#### [Work task]
Beginning at the line that contains "<!--This adds Step 3", write out each remaining line of the entries below exactly as it stands.

#### [Material provided]
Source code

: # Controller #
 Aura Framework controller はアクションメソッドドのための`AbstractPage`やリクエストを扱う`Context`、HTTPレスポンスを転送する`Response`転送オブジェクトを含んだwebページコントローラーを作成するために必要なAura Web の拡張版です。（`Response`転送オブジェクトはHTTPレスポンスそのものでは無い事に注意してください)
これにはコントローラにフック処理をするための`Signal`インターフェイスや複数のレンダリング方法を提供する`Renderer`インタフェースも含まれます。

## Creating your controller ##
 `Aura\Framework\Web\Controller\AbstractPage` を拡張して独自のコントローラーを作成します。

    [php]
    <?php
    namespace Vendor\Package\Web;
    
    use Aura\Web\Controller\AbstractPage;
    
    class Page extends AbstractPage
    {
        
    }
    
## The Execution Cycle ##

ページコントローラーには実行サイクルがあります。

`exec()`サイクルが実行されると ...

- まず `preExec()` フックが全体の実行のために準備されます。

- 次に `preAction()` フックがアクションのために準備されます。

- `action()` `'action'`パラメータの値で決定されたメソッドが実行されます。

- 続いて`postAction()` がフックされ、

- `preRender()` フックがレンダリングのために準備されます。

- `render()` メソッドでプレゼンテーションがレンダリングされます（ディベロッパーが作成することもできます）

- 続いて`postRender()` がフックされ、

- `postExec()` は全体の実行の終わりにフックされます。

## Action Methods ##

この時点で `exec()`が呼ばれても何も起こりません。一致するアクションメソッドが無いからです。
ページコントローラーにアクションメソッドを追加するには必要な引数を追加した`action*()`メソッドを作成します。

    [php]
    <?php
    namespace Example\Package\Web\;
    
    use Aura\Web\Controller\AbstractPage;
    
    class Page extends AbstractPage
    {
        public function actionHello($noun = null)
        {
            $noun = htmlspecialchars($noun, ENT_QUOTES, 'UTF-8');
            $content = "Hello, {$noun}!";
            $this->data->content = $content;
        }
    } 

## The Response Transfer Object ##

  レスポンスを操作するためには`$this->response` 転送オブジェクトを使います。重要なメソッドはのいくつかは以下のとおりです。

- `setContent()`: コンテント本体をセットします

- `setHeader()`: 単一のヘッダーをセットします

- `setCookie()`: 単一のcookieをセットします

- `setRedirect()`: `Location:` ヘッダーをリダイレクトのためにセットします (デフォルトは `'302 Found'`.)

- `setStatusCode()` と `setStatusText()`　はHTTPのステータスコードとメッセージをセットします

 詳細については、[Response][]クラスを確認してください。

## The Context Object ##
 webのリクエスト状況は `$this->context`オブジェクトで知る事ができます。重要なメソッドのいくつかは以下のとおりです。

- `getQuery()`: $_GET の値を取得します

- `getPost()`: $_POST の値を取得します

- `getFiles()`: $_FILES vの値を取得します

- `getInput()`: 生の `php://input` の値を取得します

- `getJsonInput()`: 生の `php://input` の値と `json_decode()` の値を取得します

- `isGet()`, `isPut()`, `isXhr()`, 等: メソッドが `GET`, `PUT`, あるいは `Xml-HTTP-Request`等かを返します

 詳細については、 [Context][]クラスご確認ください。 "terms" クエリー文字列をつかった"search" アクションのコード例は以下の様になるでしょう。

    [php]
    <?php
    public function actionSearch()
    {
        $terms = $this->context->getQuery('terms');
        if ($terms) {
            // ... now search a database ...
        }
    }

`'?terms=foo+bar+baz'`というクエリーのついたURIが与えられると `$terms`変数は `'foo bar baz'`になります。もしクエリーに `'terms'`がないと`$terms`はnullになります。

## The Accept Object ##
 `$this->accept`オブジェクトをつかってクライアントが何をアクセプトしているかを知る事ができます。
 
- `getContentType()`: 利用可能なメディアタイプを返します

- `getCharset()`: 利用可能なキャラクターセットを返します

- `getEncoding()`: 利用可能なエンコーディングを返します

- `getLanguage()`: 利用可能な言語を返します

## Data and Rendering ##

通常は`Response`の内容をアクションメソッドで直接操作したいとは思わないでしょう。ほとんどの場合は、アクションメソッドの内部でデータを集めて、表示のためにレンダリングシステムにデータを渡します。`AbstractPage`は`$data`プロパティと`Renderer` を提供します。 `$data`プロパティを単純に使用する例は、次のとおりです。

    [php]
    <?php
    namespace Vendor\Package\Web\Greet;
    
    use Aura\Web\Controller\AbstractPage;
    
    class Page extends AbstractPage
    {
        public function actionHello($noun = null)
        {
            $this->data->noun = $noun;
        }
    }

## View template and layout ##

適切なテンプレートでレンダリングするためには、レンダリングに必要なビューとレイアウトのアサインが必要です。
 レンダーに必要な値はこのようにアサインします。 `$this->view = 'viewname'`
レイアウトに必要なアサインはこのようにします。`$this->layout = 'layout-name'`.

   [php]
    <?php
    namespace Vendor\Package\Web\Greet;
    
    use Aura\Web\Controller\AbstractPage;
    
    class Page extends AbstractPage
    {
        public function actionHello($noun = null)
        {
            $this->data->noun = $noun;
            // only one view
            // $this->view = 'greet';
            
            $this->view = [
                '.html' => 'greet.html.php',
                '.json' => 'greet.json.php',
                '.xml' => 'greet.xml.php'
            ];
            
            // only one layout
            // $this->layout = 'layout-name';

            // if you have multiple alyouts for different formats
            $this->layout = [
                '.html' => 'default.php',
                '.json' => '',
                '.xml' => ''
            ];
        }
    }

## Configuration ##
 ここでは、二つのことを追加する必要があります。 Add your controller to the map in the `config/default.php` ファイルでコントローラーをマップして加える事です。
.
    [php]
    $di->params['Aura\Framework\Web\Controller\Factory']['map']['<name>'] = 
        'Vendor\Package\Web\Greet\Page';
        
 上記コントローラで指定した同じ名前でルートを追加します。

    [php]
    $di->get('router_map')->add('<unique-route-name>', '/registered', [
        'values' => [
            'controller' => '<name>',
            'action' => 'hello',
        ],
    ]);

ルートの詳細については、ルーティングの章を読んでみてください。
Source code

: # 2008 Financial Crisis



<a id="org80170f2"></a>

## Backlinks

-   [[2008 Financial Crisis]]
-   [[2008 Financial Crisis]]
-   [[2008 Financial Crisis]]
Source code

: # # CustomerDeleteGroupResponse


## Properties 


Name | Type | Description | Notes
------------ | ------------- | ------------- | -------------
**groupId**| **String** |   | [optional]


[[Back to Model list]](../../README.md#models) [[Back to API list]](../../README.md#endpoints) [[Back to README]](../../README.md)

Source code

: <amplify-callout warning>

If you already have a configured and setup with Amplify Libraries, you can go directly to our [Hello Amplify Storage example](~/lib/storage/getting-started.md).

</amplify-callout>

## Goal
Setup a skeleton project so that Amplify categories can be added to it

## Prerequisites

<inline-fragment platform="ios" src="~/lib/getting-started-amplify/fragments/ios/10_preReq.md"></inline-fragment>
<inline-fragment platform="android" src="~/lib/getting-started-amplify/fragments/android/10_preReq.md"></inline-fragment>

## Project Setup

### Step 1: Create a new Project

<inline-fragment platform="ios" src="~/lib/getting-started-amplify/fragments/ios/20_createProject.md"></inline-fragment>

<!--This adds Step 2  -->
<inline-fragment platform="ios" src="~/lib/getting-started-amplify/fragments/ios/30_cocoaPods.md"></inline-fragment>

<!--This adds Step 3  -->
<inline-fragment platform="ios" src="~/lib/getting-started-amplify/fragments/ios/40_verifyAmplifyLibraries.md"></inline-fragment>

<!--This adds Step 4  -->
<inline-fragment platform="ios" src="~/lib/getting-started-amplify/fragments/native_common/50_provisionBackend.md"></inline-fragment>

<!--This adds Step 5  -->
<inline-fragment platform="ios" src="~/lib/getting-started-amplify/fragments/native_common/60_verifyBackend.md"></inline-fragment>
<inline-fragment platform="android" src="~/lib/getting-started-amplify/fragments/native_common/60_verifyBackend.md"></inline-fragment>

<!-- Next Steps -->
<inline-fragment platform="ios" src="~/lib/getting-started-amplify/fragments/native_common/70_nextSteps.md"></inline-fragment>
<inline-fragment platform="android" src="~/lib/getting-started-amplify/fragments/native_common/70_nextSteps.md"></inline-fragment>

#### [Your solution]
<!--This adds Step 3  -->
<inline-fragment platform="ios" src="~/lib/getting-started-amplify/fragments/ios/40_verifyAmplifyLibraries.md"></inline-fragment>

<!--This adds Step 4  -->
<inline-fragment platform="ios" src="~/lib/getting-started-amplify/fragments/native_common/50_provisionBackend.md"></inline-fragment>

<!--This adds Step 5  -->
<inline-fragment platform="ios" src="~/lib/getting-started-amplify/fragments/native_common/60_verifyBackend.md"></inline-fragment>
<inline-fragment platform="android" src="~/lib/getting-started-amplify/fragments/native_common/60_verifyBackend.md"></inline-fragment>

<!-- Next Steps -->
<inline-fragment platform="ios" src="~/lib/getting-started-amplify/fragments/native_common/70_nextSteps.md"></inline-fragment>
<inline-fragment platform="android" src="~/lib/getting-started-amplify/fragments/native_common/70_nextSteps.md"></inline-fragment>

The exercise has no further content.